Start of TASK INPUTS

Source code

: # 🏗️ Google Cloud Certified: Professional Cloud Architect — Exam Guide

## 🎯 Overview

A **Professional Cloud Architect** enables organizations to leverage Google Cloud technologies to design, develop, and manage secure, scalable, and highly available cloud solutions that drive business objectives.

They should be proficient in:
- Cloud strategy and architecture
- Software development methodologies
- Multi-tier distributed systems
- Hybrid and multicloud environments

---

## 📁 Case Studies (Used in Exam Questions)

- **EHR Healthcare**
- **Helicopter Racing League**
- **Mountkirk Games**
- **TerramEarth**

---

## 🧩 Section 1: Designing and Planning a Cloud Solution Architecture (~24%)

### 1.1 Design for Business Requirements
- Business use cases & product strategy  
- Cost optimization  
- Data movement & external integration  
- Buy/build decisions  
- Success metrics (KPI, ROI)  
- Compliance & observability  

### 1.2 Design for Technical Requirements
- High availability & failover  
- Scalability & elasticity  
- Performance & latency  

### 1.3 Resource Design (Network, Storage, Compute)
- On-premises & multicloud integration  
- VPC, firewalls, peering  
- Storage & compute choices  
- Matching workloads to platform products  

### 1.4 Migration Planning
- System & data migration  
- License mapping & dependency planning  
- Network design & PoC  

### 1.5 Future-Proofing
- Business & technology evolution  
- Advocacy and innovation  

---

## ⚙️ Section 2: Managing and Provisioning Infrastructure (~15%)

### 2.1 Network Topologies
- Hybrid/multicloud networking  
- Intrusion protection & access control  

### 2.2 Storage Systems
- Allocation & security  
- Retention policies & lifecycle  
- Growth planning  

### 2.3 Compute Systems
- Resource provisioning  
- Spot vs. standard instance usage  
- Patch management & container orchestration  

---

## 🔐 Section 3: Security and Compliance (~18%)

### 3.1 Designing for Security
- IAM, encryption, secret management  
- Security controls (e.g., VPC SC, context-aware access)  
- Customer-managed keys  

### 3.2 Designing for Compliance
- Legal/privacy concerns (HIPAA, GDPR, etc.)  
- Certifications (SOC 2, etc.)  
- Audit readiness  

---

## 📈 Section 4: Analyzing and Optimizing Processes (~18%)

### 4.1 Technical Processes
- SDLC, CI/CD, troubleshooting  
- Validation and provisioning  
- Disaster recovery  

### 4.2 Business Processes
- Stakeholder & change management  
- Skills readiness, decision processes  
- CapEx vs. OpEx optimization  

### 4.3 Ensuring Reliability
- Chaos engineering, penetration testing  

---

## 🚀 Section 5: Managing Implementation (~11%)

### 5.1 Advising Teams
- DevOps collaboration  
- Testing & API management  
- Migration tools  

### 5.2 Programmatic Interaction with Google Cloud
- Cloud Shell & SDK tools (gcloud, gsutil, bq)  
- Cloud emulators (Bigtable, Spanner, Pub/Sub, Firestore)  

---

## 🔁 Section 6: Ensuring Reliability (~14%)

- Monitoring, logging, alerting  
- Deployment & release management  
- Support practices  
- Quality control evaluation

End of TASK INPUTS

Word for word, restate the data above from its first line down to and including the line with "### 3.2 Designing for Compliance".

Source code

: # 🏗️ Google Cloud Certified: Professional Cloud Architect — Exam Guide

## 🎯 Overview

A **Professional Cloud Architect** enables organizations to leverage Google Cloud technologies to design, develop, and manage secure, scalable, and highly available cloud solutions that drive business objectives.

They should be proficient in:
- Cloud strategy and architecture
- Software development methodologies
- Multi-tier distributed systems
- Hybrid and multicloud environments

---

## 📁 Case Studies (Used in Exam Questions)

- **EHR Healthcare**
- **Helicopter Racing League**
- **Mountkirk Games**
- **TerramEarth**

---

## 🧩 Section 1: Designing and Planning a Cloud Solution Architecture (~24%)

### 1.1 Design for Business Requirements
- Business use cases & product strategy  
- Cost optimization  
- Data movement & external integration  
- Buy/build decisions  
- Success metrics (KPI, ROI)  
- Compliance & observability  

### 1.2 Design for Technical Requirements
- High availability & failover  
- Scalability & elasticity  
- Performance & latency  

### 1.3 Resource Design (Network, Storage, Compute)
- On-premises & multicloud integration  
- VPC, firewalls, peering  
- Storage & compute choices  
- Matching workloads to platform products  

### 1.4 Migration Planning
- System & data migration  
- License mapping & dependency planning  
- Network design & PoC  

### 1.5 Future-Proofing
- Business & technology evolution  
- Advocacy and innovation  

---

## ⚙️ Section 2: Managing and Provisioning Infrastructure (~15%)

### 2.1 Network Topologies
- Hybrid/multicloud networking  
- Intrusion protection & access control  

### 2.2 Storage Systems
- Allocation & security  
- Retention policies & lifecycle  
- Growth planning  

### 2.3 Compute Systems
- Resource provisioning  
- Spot vs. standard instance usage  
- Patch management & container orchestration  

---

## 🔐 Section 3: Security and Compliance (~18%)

### 3.1 Designing for Security
- IAM, encryption, secret management  
- Security controls (e.g., VPC SC, context-aware access)  
- Customer-managed keys  

### 3.2 Designing for Compliance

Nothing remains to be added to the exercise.